The Doctor leaned back in his library chair and took a meditative sip of scotch. On the screen in front of him were Danny and Clara's clasped hands -- obviously the focus of her attention. Wasn't that sweet.

Of course he'd turned off his microphone; she couldn't hear him. But she hadn't taken the earpiece out. Possibly she'd forgotten it. Or maybe she wanted him to listen in. Either way, he'd taken advantage of its presence, and now he had new information to mull.

When her gaze moved to Danny's mouth and lingered there, he switched the screen off. There were some things he didn't need to see.

"'Comparing a man and a god,'" the Doctor repeated aloud, swirling the words on his tongue as had savored the sip of whisky. "Not a bad assessment." He might have to mention that when Danny came aboard. Thank him for being man enough to admit the Doctor's obvious superiority. He could just picture the expression of apoplexy! But that wouldn't make Clara happy with him, would it. He sighed.

So Clara wanted to bring her boyfriend on the TARDIS. The Doctor felt a sudden pang of missing Amy and Rory. He hadn't felt that in a while, but he was aching with it now. It had been so good, with them. So easy. He and Amy'd had a comfortable dynamic before Rory joined them; she and Rory'd had a comfortable dynamic into which he'd fit neatly -- or maybe they'd made a effort at letting him in, but the effort had been invisible. The dovetailing had felt easy and sweet. This one was unyielding and prickly.

Or perhaps it was that he himself was unyielding and prickly this time around. He did have to acknowledge that as a possibility. Either way, he wasn't certain he was looking forward to this. Though it might be interesting to see how Clara would respond to having them both there. Like a magnet drawn toward two poles at once. She behaved differently with Danny than she did with him, that much was obvious. Which Clara would she be, with both of them on board?

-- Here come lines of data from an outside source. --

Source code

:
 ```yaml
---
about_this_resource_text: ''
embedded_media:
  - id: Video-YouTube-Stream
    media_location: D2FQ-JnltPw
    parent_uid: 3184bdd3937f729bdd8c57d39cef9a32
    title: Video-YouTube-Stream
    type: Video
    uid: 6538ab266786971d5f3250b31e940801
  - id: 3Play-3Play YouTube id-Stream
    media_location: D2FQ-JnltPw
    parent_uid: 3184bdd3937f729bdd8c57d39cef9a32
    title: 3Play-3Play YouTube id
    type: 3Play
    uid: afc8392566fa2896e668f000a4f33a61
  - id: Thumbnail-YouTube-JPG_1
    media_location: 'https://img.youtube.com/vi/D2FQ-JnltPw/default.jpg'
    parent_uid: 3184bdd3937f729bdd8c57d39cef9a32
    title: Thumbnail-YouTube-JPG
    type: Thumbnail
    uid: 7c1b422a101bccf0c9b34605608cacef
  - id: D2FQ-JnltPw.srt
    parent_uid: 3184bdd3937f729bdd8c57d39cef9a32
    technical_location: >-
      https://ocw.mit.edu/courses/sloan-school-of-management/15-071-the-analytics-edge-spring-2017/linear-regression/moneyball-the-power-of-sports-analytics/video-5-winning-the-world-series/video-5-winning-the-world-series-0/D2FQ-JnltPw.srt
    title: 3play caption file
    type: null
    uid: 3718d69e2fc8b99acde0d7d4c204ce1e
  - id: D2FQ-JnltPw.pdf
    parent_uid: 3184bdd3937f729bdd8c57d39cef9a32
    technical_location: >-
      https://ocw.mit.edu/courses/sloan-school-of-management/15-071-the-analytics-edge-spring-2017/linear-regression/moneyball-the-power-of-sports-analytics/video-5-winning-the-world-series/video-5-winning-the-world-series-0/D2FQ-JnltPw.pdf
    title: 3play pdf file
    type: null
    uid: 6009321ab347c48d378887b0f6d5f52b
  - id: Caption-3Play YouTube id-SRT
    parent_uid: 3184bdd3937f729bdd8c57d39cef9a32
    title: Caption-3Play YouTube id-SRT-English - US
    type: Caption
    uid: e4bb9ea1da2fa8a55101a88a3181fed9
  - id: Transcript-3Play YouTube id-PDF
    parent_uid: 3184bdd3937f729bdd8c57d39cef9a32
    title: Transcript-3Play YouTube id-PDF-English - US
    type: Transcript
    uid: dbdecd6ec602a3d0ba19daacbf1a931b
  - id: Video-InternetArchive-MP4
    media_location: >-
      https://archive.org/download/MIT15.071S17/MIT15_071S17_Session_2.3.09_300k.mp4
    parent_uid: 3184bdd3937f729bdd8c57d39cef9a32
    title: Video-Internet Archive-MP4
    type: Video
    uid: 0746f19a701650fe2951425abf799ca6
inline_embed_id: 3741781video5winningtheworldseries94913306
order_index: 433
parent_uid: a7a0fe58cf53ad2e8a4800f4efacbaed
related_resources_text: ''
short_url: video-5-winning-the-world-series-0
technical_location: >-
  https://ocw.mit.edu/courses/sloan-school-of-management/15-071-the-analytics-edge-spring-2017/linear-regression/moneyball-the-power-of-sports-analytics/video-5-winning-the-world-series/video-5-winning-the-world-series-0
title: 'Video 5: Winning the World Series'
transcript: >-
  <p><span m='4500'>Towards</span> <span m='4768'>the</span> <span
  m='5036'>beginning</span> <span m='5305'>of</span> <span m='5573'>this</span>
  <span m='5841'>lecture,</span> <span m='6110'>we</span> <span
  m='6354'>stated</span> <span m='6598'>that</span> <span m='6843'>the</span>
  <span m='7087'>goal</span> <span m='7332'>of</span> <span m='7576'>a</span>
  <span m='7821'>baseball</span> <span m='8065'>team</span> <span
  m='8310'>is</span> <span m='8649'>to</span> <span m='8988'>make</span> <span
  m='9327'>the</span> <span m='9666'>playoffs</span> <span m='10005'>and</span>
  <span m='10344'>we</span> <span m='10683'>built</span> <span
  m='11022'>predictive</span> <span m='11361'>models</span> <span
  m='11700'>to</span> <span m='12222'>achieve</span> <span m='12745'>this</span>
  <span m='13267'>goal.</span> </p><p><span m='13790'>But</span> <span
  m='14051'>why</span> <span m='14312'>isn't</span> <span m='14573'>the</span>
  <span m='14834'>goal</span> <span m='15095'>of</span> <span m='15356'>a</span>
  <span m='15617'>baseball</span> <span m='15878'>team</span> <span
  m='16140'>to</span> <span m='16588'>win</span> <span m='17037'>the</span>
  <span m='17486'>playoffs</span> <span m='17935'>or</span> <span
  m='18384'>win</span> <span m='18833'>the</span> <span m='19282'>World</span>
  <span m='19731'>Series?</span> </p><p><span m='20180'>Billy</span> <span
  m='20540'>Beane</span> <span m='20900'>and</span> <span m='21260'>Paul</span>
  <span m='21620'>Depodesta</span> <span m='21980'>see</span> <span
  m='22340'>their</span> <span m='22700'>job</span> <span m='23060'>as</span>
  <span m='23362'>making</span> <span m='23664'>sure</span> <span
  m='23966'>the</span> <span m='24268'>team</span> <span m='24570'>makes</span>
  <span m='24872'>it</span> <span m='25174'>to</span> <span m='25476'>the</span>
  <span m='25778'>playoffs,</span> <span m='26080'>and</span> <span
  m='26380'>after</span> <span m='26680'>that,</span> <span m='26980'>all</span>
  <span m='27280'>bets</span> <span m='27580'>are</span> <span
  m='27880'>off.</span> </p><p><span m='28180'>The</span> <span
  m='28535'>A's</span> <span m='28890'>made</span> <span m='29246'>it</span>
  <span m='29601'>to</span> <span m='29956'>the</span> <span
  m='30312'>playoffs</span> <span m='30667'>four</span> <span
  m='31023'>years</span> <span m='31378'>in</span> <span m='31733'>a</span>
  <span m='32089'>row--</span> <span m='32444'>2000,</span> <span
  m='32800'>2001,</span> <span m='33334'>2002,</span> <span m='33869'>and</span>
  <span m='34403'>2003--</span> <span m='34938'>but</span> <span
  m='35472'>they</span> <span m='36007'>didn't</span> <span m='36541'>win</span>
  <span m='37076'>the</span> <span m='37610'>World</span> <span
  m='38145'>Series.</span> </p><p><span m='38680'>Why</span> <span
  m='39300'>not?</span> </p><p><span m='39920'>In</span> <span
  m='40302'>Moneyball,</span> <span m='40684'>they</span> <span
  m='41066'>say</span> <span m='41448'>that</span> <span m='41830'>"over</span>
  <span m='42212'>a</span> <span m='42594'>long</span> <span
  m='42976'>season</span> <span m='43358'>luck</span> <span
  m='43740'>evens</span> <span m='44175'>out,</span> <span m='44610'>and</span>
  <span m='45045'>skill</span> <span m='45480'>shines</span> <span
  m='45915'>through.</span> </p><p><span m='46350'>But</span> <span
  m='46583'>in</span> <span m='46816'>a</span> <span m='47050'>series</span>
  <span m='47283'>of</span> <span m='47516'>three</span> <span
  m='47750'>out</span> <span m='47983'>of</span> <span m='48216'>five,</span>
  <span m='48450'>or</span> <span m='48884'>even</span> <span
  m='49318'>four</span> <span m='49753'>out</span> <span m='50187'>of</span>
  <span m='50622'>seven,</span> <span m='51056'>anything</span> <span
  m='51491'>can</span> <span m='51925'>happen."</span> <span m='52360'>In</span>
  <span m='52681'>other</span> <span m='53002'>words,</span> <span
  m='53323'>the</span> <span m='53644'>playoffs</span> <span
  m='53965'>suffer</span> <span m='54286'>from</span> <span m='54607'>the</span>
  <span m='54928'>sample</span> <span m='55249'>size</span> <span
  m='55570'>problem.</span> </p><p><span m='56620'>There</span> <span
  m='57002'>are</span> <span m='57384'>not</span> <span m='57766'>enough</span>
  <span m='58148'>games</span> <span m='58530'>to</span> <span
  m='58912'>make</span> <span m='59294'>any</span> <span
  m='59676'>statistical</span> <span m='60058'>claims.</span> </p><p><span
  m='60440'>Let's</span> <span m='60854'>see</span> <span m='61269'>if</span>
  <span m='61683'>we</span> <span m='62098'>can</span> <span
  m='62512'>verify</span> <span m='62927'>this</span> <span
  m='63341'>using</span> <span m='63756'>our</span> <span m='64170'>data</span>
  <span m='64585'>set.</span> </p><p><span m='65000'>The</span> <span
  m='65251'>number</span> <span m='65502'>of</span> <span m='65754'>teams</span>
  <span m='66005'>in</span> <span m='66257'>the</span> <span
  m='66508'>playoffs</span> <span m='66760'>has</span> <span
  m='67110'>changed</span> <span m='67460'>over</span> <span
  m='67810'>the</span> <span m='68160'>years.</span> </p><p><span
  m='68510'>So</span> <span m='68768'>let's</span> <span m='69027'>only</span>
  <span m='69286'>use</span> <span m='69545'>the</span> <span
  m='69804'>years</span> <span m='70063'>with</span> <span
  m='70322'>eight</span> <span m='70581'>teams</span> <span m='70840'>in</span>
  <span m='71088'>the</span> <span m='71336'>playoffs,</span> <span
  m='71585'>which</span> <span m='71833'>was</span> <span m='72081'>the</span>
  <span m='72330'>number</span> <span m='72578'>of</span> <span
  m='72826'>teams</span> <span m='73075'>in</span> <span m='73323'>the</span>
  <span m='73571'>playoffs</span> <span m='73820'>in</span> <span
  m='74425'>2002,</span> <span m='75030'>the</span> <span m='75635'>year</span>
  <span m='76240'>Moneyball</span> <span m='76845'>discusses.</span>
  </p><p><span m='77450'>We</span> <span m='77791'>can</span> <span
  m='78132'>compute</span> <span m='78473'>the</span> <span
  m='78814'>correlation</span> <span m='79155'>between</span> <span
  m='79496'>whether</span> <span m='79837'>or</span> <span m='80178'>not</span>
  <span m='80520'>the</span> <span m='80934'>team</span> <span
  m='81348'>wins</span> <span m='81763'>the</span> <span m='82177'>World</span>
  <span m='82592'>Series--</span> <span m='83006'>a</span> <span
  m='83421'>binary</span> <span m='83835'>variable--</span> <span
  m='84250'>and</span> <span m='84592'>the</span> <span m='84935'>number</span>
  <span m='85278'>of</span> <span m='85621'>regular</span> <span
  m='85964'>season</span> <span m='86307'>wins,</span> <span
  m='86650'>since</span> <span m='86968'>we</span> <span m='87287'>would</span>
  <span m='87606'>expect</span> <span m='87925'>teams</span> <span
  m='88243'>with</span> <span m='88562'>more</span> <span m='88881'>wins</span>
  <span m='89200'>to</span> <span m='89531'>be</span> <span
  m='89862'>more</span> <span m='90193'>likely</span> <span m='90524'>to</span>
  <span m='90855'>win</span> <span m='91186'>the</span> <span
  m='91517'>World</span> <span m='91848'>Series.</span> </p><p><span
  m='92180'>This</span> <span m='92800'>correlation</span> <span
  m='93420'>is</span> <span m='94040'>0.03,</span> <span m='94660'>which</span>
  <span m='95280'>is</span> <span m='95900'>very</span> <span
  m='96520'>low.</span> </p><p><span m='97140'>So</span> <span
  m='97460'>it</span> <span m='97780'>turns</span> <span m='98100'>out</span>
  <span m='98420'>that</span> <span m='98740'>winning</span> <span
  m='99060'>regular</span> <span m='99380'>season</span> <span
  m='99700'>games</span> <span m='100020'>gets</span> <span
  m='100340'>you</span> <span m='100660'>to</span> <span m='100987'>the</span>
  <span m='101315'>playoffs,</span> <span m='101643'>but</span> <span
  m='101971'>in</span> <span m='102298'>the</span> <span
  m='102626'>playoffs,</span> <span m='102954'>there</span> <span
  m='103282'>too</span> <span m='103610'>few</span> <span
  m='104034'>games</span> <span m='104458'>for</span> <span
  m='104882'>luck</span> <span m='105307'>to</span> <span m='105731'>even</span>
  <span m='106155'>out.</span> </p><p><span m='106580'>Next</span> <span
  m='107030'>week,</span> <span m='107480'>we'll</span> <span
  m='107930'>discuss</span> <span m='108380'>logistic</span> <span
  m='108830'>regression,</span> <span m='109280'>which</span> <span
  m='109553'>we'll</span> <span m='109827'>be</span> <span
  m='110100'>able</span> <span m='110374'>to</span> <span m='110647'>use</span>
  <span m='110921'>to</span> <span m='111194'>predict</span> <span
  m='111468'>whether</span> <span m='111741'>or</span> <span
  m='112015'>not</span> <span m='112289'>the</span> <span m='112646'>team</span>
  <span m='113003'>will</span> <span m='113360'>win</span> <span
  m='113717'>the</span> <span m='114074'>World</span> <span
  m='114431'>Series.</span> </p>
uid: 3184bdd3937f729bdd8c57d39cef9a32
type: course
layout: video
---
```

"Fine," he said aloud. "You want to bring your pudding-brain along, by all means. Let's see how he does. It's not easy doing what I do, you know."

She did know. She'd done a better job of being him than he would have imagined. Did the lying, the risk calculations, the unthinkable decisions come naturally to her -- or was that a side effect of having wandered through all of his lives? He pushed that thought aside. Of course he'd had an impact on her; how could it be otherwise? And if her boyfriend didn't like it, he could lump it, because Clara obviously wasn't ready to stop saving the world.

The Doctor took another sip of whisky, savoring its peaty bite, and set about deciding where-and-when they might go.